╭─ Input for this task
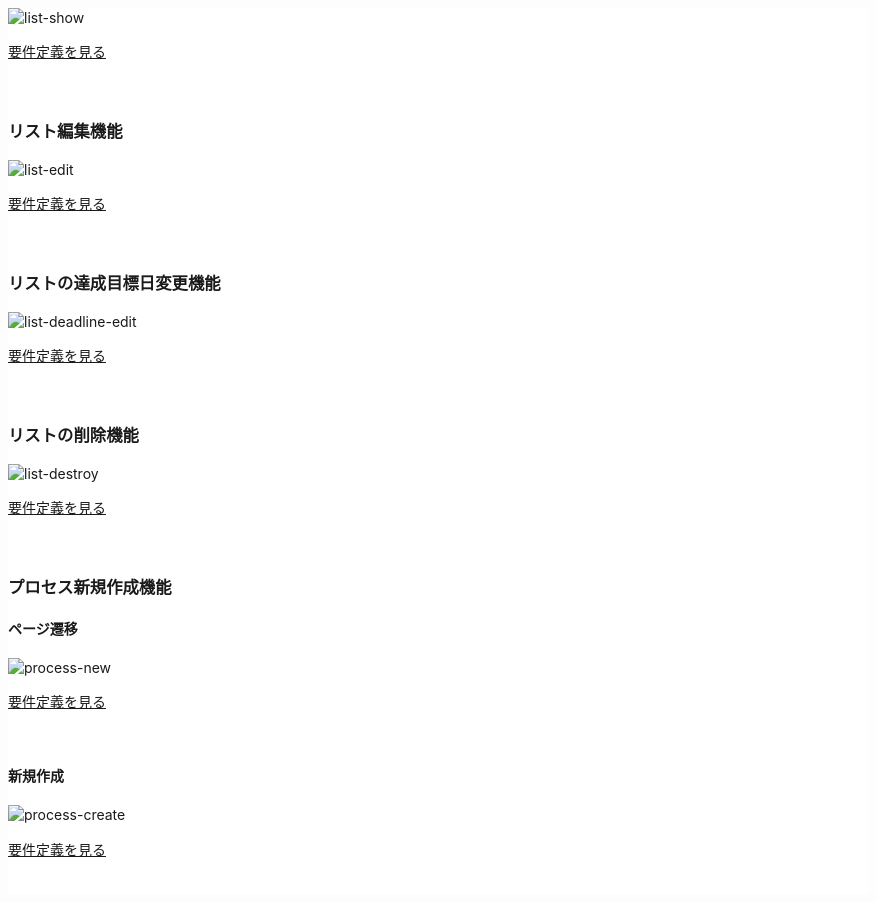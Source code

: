 ![list-show](https://user-images.githubusercontent.com/87423529/134759556-a4195a7a-f9ef-44a1-9756-ada8d9566563.gif)

[要件定義を見る](#anchor5)

<br>

<a id="anchor24"></a>

### リスト編集機能

![list-edit](https://user-images.githubusercontent.com/87423529/134759617-10ae7321-031b-4a9a-ac39-aea93d1d4eac.gif)

[要件定義を見る](#anchor5)

<br>

<a id="anchor25"></a>

### リストの達成目標日変更機能

![list-deadline-edit](https://user-images.githubusercontent.com/87423529/134759696-39a04eeb-7523-4410-b2bb-c4a21b8ce534.gif)

[要件定義を見る](#anchor5)

<br>

<a id="anchor28"></a>

### リストの削除機能

![list-destroy](https://user-images.githubusercontent.com/87423529/134759761-5d918b09-448a-4ead-a433-6967ad2be42d.gif)

[要件定義を見る](#anchor5)

<br>

<a id="anchor29"></a>

### プロセス新規作成機能

#### ページ遷移
![process-new](https://user-images.githubusercontent.com/87423529/134759988-79e49e1c-ac0d-460a-bfd5-a7bcf3220ed5.gif)

[要件定義を見る](#anchor5)

<br>

#### 新規作成

![process-create](https://user-images.githubusercontent.com/87423529/134760087-8beb8ba2-fec6-4c4a-9a25-280b00e8b556.gif)

[要件定義を見る](#anchor5)

<br>

<a id="anchor31"></a>
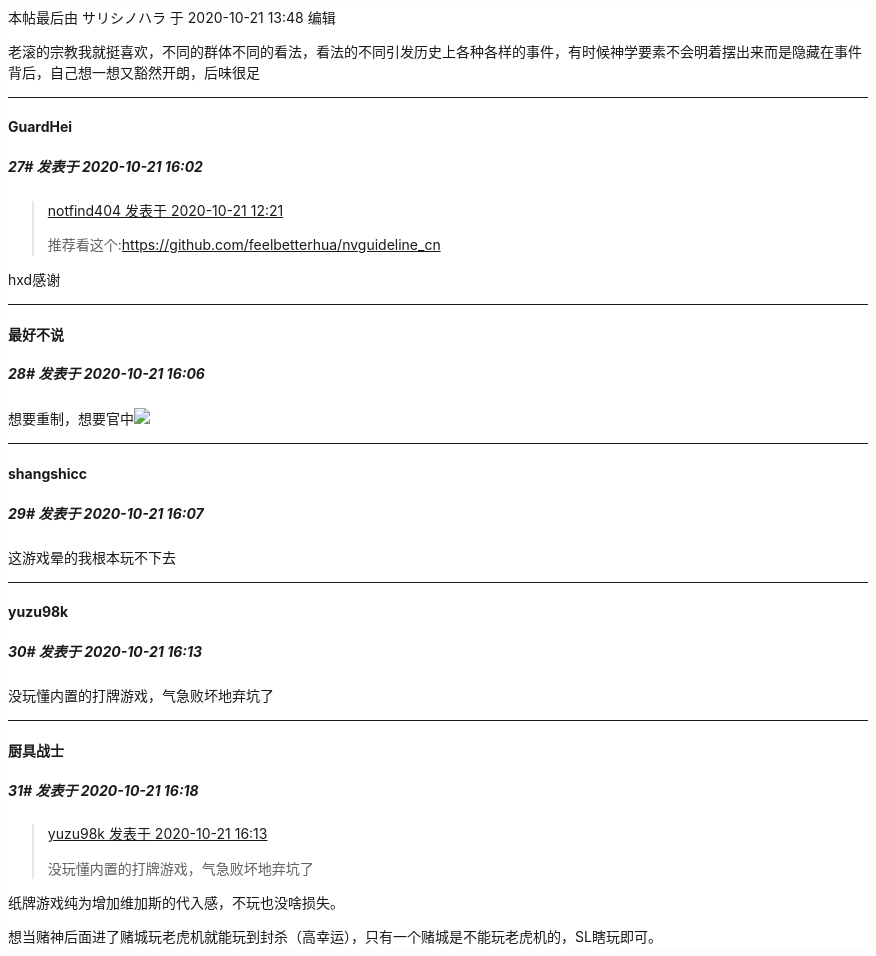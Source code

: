 
 本帖最后由 サリシノハラ 于 2020-10-21 13:48 编辑 

老滚的宗教我就挺喜欢，不同的群体不同的看法，看法的不同引发历史上各种各样的事件，有时候神学要素不会明着摆出来而是隐藏在事件背后，自己想一想又豁然开朗，后味很足


-----

####  GuardHei  
##### 27#       发表于 2020-10-21 16:02


<blockquote><a href="httphttps://bbs.saraba1st.com/2b/forum.php?mod=redirect&amp;goto=findpost&amp;pid=49111760&amp;ptid=1966169" target="_blank">notfind404 发表于 2020-10-21 12:21</a>

推荐看这个:https://github.com/feelbetterhua/nvguideline_cn</blockquote>
hxd感谢


-----

####  最好不说  
##### 28#       发表于 2020-10-21 16:06


想要重制，想要官中<img src="https://static.saraba1st.com/image/smiley/face2017/143.png" referrerpolicy="no-referrer">


-----

####  shangshicc  
##### 29#       发表于 2020-10-21 16:07


这游戏晕的我根本玩不下去


-----

####  yuzu98k  
##### 30#       发表于 2020-10-21 16:13


没玩懂内置的打牌游戏，气急败坏地弃坑了


-----

####  厨具战士  
##### 31#       发表于 2020-10-21 16:18


<blockquote><a href="httphttps://bbs.saraba1st.com/2b/forum.php?mod=redirect&amp;goto=findpost&amp;pid=49114714&amp;ptid=1966169" target="_blank">yuzu98k 发表于 2020-10-21 16:13</a>

没玩懂内置的打牌游戏，气急败坏地弃坑了</blockquote>
纸牌游戏纯为增加维加斯的代入感，不玩也没啥损失。

想当赌神后面进了赌城玩老虎机就能玩到封杀（高幸运），只有一个赌城是不能玩老虎机的，SL瞎玩即可。
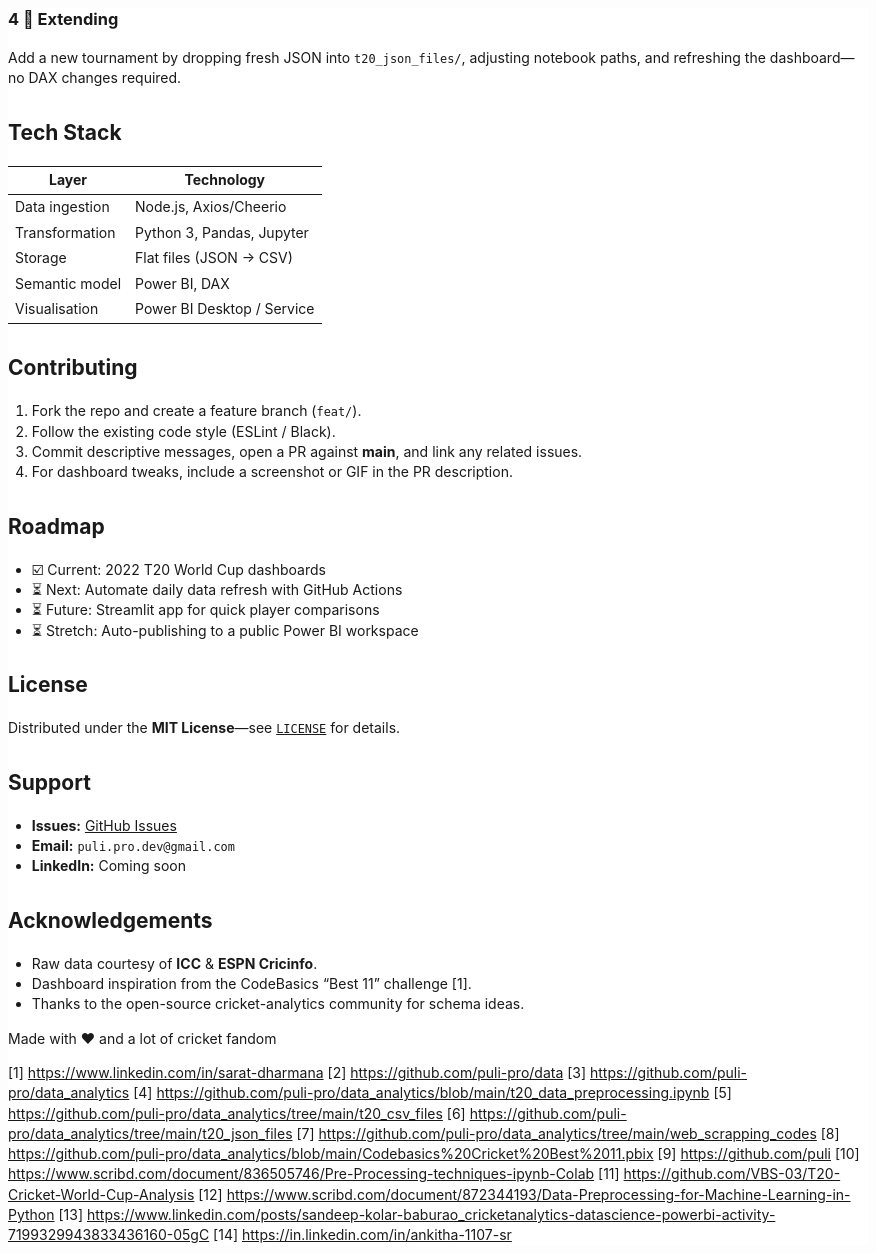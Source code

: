 ### 4 ️⃣ Extending  
Add a new tournament by dropping fresh JSON into `t20_json_files/`, adjusting notebook paths, and refreshing the dashboard—no DAX changes required.

## Tech Stack
| Layer | Technology |
|-------|------------|
| Data ingestion | Node.js, Axios/Cheerio |
| Transformation | Python 3, Pandas, Jupyter |
| Storage | Flat files (JSON → CSV) |
| Semantic model | Power BI, DAX |
| Visualisation | Power BI Desktop / Service |

## Contributing
1. Fork the repo and create a feature branch (`feat/`).  
2. Follow the existing code style (ESLint / Black).  
3. Commit descriptive messages, open a PR against **main**, and link any related issues.  
4. For dashboard tweaks, include a screenshot or GIF in the PR description.

## Roadmap
- ☑️ Current: 2022 T20 World Cup dashboards  
- ⏳ Next: Automate daily data refresh with GitHub Actions  
- ⏳ Future: Streamlit app for quick player comparisons  
- ⏳ Stretch: Auto-publishing to a public Power BI workspace

## License
Distributed under the **MIT License**—see [`LICENSE`](LICENSE) for details.

## Support
* **Issues:** [GitHub Issues](https://github.com/puli-pro/data_analytics/issues)  
* **Email:** `puli.pro.dev@gmail.com`  
* **LinkedIn:** Coming soon

## Acknowledgements
* Raw data courtesy of **ICC** & **ESPN Cricinfo**.  
* Dashboard inspiration from the CodeBasics “Best 11” challenge [1].  
* Thanks to the open-source cricket-analytics community for schema ideas.


Made with ❤️ and a lot of cricket fandom


[1] https://www.linkedin.com/in/sarat-dharmana
[2] https://github.com/puli-pro/data
[3] https://github.com/puli-pro/data_analytics
[4] https://github.com/puli-pro/data_analytics/blob/main/t20_data_preprocessing.ipynb
[5] https://github.com/puli-pro/data_analytics/tree/main/t20_csv_files
[6] https://github.com/puli-pro/data_analytics/tree/main/t20_json_files
[7] https://github.com/puli-pro/data_analytics/tree/main/web_scrapping_codes
[8] https://github.com/puli-pro/data_analytics/blob/main/Codebasics%20Cricket%20Best%2011.pbix
[9] https://github.com/puli
[10] https://www.scribd.com/document/836505746/Pre-Processing-techniques-ipynb-Colab
[11] https://github.com/VBS-03/T20-Cricket-World-Cup-Analysis
[12] https://www.scribd.com/document/872344193/Data-Preprocessing-for-Machine-Learning-in-Python
[13] https://www.linkedin.com/posts/sandeep-kolar-baburao_cricketanalytics-datascience-powerbi-activity-7199329943833436160-05gC
[14] https://in.linkedin.com/in/ankitha-1107-sr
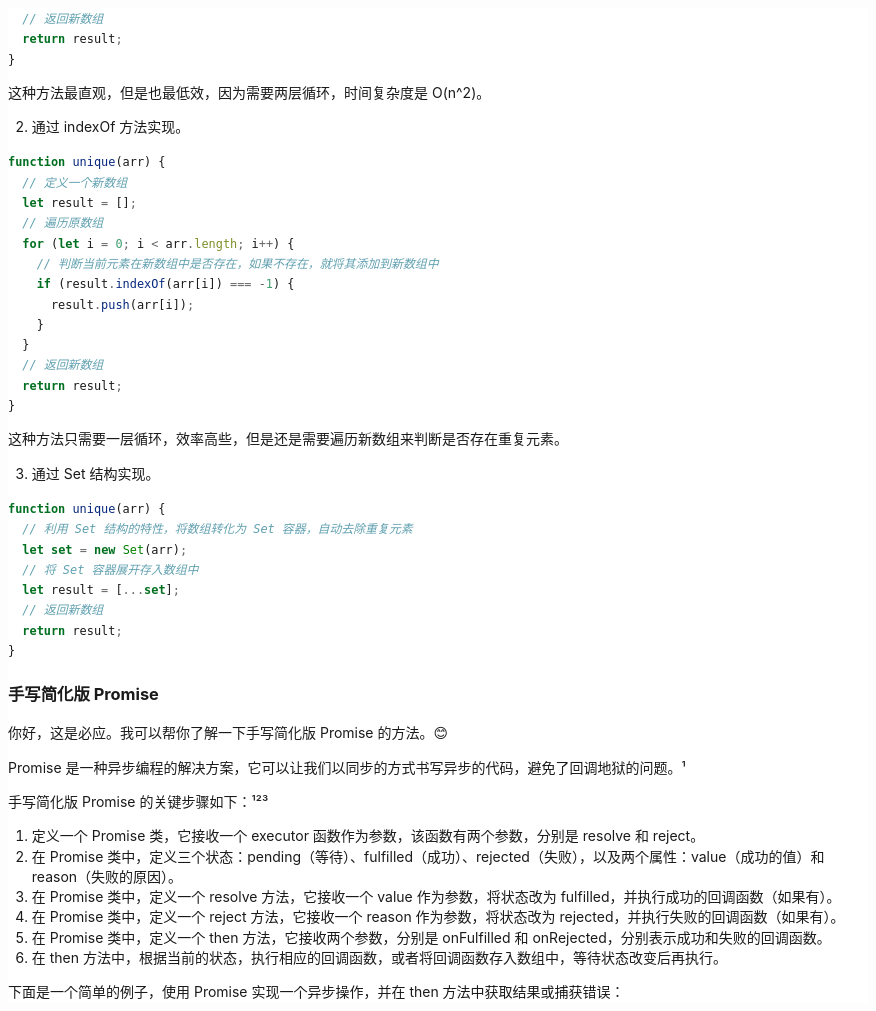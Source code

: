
 ```javascript
  // 返回新数组
  return result;
}
```

这种方法最直观，但是也最低效，因为需要两层循环，时间复杂度是 O(n^2)。

2. 通过 indexOf 方法实现。

```javascript
function unique(arr) {
  // 定义一个新数组
  let result = [];
  // 遍历原数组
  for (let i = 0; i < arr.length; i++) {
    // 判断当前元素在新数组中是否存在，如果不存在，就将其添加到新数组中
    if (result.indexOf(arr[i]) === -1) {
      result.push(arr[i]);
    }
  }
  // 返回新数组
  return result;
}
```

这种方法只需要一层循环，效率高些，但是还是需要遍历新数组来判断是否存在重复元素。

3. 通过 Set 结构实现。

```javascript
function unique(arr) {
  // 利用 Set 结构的特性，将数组转化为 Set 容器，自动去除重复元素
  let set = new Set(arr);
  // 将 Set 容器展开存入数组中
  let result = [...set];
  // 返回新数组
  return result;
}
```

### 手写简化版 Promise
你好，这是必应。我可以帮你了解一下手写简化版 Promise 的方法。😊

Promise 是一种异步编程的解决方案，它可以让我们以同步的方式书写异步的代码，避免了回调地狱的问题。¹

手写简化版 Promise 的关键步骤如下：¹²³

1. 定义一个 Promise 类，它接收一个 executor 函数作为参数，该函数有两个参数，分别是 resolve 和 reject。
2. 在 Promise 类中，定义三个状态：pending（等待）、fulfilled（成功）、rejected（失败），以及两个属性：value（成功的值）和 reason（失败的原因）。
3. 在 Promise 类中，定义一个 resolve 方法，它接收一个 value 作为参数，将状态改为 fulfilled，并执行成功的回调函数（如果有）。
4. 在 Promise 类中，定义一个 reject 方法，它接收一个 reason 作为参数，将状态改为 rejected，并执行失败的回调函数（如果有）。
5. 在 Promise 类中，定义一个 then 方法，它接收两个参数，分别是 onFulfilled 和 onRejected，分别表示成功和失败的回调函数。
6. 在 then 方法中，根据当前的状态，执行相应的回调函数，或者将回调函数存入数组中，等待状态改变后再执行。

下面是一个简单的例子，使用 Promise 实现一个异步操作，并在 then 方法中获取结果或捕获错误：

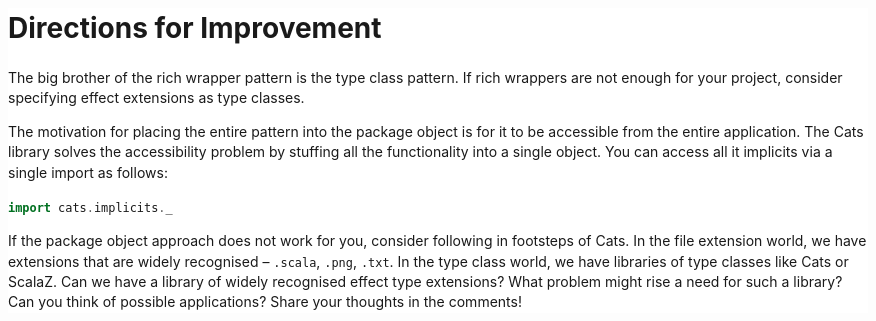 # Directions for Improvement
The big brother of the rich wrapper pattern is the type class pattern. If rich wrappers are not enough for your project, consider specifying effect extensions as type classes.

The motivation for placing the entire pattern into the package object is for it to be accessible from the entire application. The Cats library solves the accessibility problem by stuffing all the functionality into a single object. You can access all it implicits via a single import as follows:

```scala
import cats.implicits._
```

If the package object approach does not work for you, consider following in footsteps of Cats.
In the file extension world, we have extensions that are widely recognised – `.scala`, `.png`, `.txt`. In the type class world, we have libraries of type classes like Cats or ScalaZ. Can we have a library of widely recognised effect type extensions? What problem might rise a need for such a library? Can you think of possible applications? Share your thoughts in the comments!

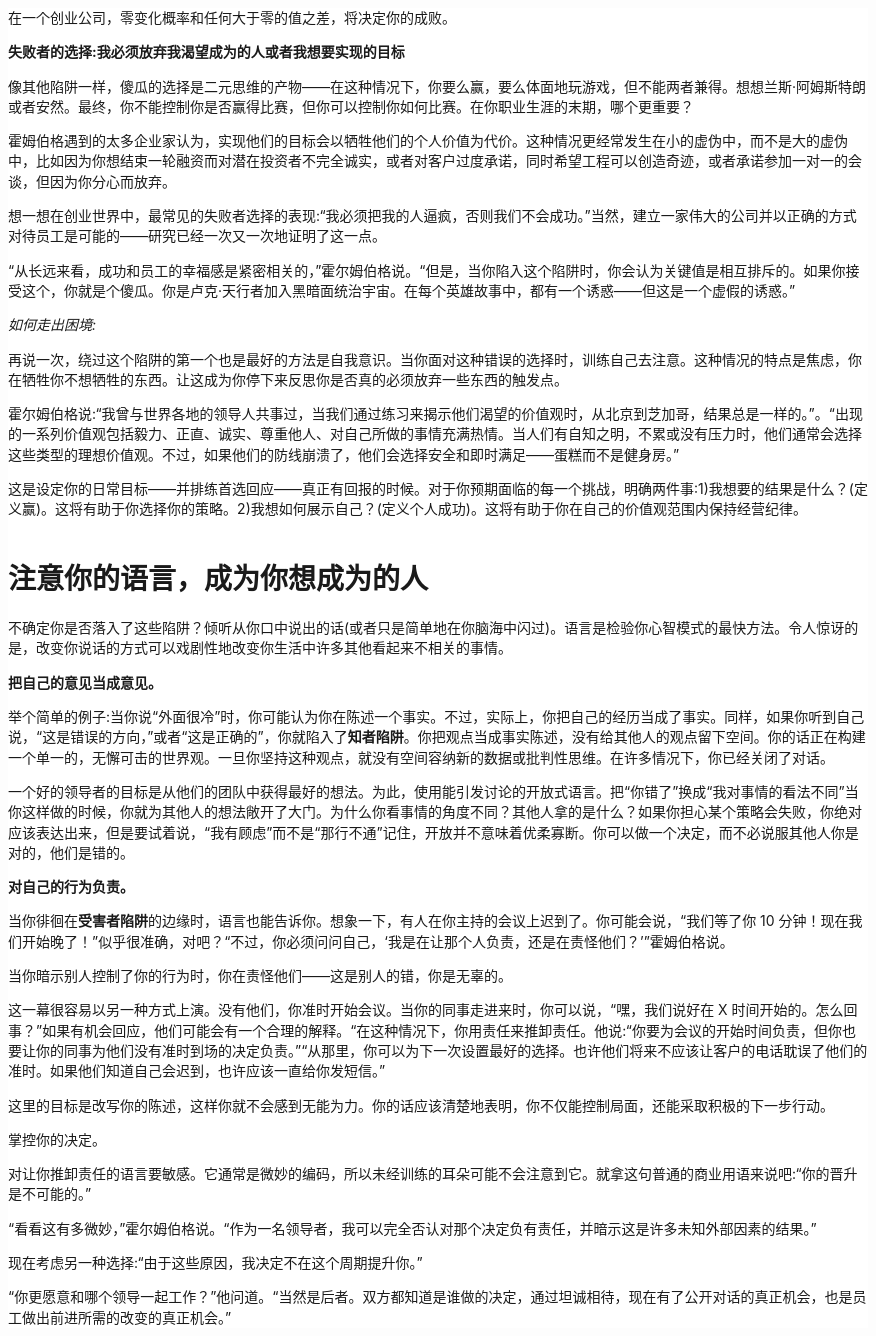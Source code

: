 在一个创业公司，零变化概率和任何大于零的值之差，将决定你的成败。

**失败者的选择:我必须放弃我渴望成为的人或者我想要实现的目标**

像其他陷阱一样，傻瓜的选择是二元思维的产物——在这种情况下，你要么赢，要么体面地玩游戏，但不能两者兼得。想想兰斯·阿姆斯特朗或者安然。最终，你不能控制你是否赢得比赛，但你可以控制你如何比赛。在你职业生涯的末期，哪个更重要？

霍姆伯格遇到的太多企业家认为，实现他们的目标会以牺牲他们的个人价值为代价。这种情况更经常发生在小的虚伪中，而不是大的虚伪中，比如因为你想结束一轮融资而对潜在投资者不完全诚实，或者对客户过度承诺，同时希望工程可以创造奇迹，或者承诺参加一对一的会谈，但因为你分心而放弃。

想一想在创业世界中，最常见的失败者选择的表现:“我必须把我的人逼疯，否则我们不会成功。”当然，建立一家伟大的公司并以正确的方式对待员工是可能的——研究已经一次又一次地证明了这一点。

“从长远来看，成功和员工的幸福感是紧密相关的，”霍尔姆伯格说。“但是，当你陷入这个陷阱时，你会认为关键值是相互排斥的。如果你接受这个，你就是个傻瓜。你是卢克·天行者加入黑暗面统治宇宙。在每个英雄故事中，都有一个诱惑——但这是一个虚假的诱惑。”

*如何走出困境:*

再说一次，绕过这个陷阱的第一个也是最好的方法是自我意识。当你面对这种错误的选择时，训练自己去注意。这种情况的特点是焦虑，你在牺牲你不想牺牲的东西。让这成为你停下来反思你是否真的必须放弃一些东西的触发点。

霍尔姆伯格说:“我曾与世界各地的领导人共事过，当我们通过练习来揭示他们渴望的价值观时，从北京到芝加哥，结果总是一样的。”。“出现的一系列价值观包括毅力、正直、诚实、尊重他人、对自己所做的事情充满热情。当人们有自知之明，不累或没有压力时，他们通常会选择这些类型的理想价值观。不过，如果他们的防线崩溃了，他们会选择安全和即时满足——蛋糕而不是健身房。”

这是设定你的日常目标——并排练首选回应——真正有回报的时候。对于你预期面临的每一个挑战，明确两件事:1)我想要的结果是什么？(定义赢)。这将有助于你选择你的策略。2)我想如何展示自己？(定义个人成功)。这将有助于你在自己的价值观范围内保持经营纪律。

# 注意你的语言，成为你想成为的人

不确定你是否落入了这些陷阱？倾听从你口中说出的话(或者只是简单地在你脑海中闪过)。语言是检验你心智模式的最快方法。令人惊讶的是，改变你说话的方式可以戏剧性地改变你生活中许多其他看起来不相关的事情。

**把自己的意见当成意见。**

举个简单的例子:当你说“外面很冷”时，你可能认为你在陈述一个事实。不过，实际上，你把自己的经历当成了事实。同样，如果你听到自己说，“这是错误的方向，”或者“这是正确的”，你就陷入了**知者陷阱**。你把观点当成事实陈述，没有给其他人的观点留下空间。你的话正在构建一个单一的，无懈可击的世界观。一旦你坚持这种观点，就没有空间容纳新的数据或批判性思维。在许多情况下，你已经关闭了对话。

一个好的领导者的目标是从他们的团队中获得最好的想法。为此，使用能引发讨论的开放式语言。把“你错了”换成“我对事情的看法不同”当你这样做的时候，你就为其他人的想法敞开了大门。为什么你看事情的角度不同？其他人拿的是什么？如果你担心某个策略会失败，你绝对应该表达出来，但是要试着说，“我有顾虑”而不是“那行不通”记住，开放并不意味着优柔寡断。你可以做一个决定，而不必说服其他人你是对的，他们是错的。

**对自己的行为负责。**

当你徘徊在**受害者陷阱**的边缘时，语言也能告诉你。想象一下，有人在你主持的会议上迟到了。你可能会说，“我们等了你 10 分钟！现在我们开始晚了！”似乎很准确，对吧？“不过，你必须问问自己，‘我是在让那个人负责，还是在责怪他们？’”霍姆伯格说。

当你暗示别人控制了你的行为时，你在责怪他们——这是别人的错，你是无辜的。

这一幕很容易以另一种方式上演。没有他们，你准时开始会议。当你的同事走进来时，你可以说，“嘿，我们说好在 X 时间开始的。怎么回事？”如果有机会回应，他们可能会有一个合理的解释。“在这种情况下，你用责任来推卸责任。他说:“你要为会议的开始时间负责，但你也要让你的同事为他们没有准时到场的决定负责。”“从那里，你可以为下一次设置最好的选择。也许他们将来不应该让客户的电话耽误了他们的准时。如果他们知道自己会迟到，也许应该一直给你发短信。”

这里的目标是改写你的陈述，这样你就不会感到无能为力。你的话应该清楚地表明，你不仅能控制局面，还能采取积极的下一步行动。

掌控你的决定。

对让你推卸责任的语言要敏感。它通常是微妙的编码，所以未经训练的耳朵可能不会注意到它。就拿这句普通的商业用语来说吧:“你的晋升是不可能的。”

“看看这有多微妙，”霍尔姆伯格说。“作为一名领导者，我可以完全否认对那个决定负有责任，并暗示这是许多未知外部因素的结果。”

现在考虑另一种选择:“由于这些原因，我决定不在这个周期提升你。”

“你更愿意和哪个领导一起工作？”他问道。“当然是后者。双方都知道是谁做的决定，通过坦诚相待，现在有了公开对话的真正机会，也是员工做出前进所需的改变的真正机会。”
╰─
Reproduce every line from the preceding data in which the word "then" can be found.

▶ **Task response**:
5. 在 Promise 类中，定义一个 then 方法，它接收两个参数，分别是 onFulfilled 和 onRejected，分别表示成功和失败的回调函数。
6. 在 then 方法中，根据当前的状态，执行相应的回调函数，或者将回调函数存入数组中，等待状态改变后再执行。
下面是一个简单的例子，使用 Promise 实现一个异步操作，并在 then 方法中获取结果或捕获错误：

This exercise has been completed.